I just want it to be movable and seems like a nice way to achieve it.

That was a secondary thing here too.. I'm constantly moving things around. My cabinet weighs about 750 lbs.. takes a bit of oomph to get it rolling.
 
My Sunny Island test setup isn't as clean as Murphy's.
Built from a few spare 2x4 and some casters. At about 600 lbs. I can barely roll it.
If I rebuild it as a permanent setup, either split-phase or 3-phase, I'll weld together u-channel.

100 Ah 48V AGM, Sunny Island Charger, Sunny Island 5048US, 120/240V transformer, DC and AC breaker panels.
Everything is at least 3R except Sunny Island, and I made that watertight with a silicone sheet.
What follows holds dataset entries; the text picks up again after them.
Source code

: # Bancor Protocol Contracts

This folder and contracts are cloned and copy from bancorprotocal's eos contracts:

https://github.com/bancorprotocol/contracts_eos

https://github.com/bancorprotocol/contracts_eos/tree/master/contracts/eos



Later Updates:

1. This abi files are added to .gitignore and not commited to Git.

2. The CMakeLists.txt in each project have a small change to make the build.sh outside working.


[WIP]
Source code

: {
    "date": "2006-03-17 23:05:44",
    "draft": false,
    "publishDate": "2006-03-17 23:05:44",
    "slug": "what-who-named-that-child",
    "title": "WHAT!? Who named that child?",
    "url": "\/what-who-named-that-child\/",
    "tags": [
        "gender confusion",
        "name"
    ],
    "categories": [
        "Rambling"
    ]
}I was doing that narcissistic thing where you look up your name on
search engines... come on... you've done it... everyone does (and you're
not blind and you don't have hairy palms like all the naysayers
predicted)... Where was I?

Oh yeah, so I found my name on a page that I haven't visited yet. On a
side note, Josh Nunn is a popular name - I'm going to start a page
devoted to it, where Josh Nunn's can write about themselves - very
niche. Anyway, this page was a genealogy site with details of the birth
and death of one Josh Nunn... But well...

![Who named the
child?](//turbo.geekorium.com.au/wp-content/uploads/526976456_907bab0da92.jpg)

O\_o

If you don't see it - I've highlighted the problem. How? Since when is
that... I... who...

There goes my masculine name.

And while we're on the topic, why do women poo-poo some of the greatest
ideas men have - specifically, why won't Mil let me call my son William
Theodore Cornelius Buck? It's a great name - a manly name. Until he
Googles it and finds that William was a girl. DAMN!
It has a 120V 15A plug so I can connect it to an outlet.
10/3 wire to patch output another panel.
MC cables to a couple PV panels on the roof.
I need to confirm what polarity the 15A 6-gang Outback breakers have. It was meant to segment a 600V string to 100V sections, but now I'm using it for parallel strings.

The transformer at 9000 VA is overkill for this setup but let me connect a 240V Sunny Boy.
I plan to use it as a balancing transformer on my grid backup system.

front back.jpg
 
Yes, although I don’t expect a lot of dust, the filter idea is in the plan ;)
Don’t think I need to seal the doors, cabinet will be under pressure because of the fan(s), but could add if needed.

anyone here that has experience with the MPP’s in a smaller space like a cabinet ?
If you put the filter on the fan and the inside is at positive pressure (as you stated), I can't see a reason for a seal. I have seen designers put a filter on a chassis inlet and a fan on the other end to suck air through. I always thought this was a bad design because it sucked in unfiltered air from every crack.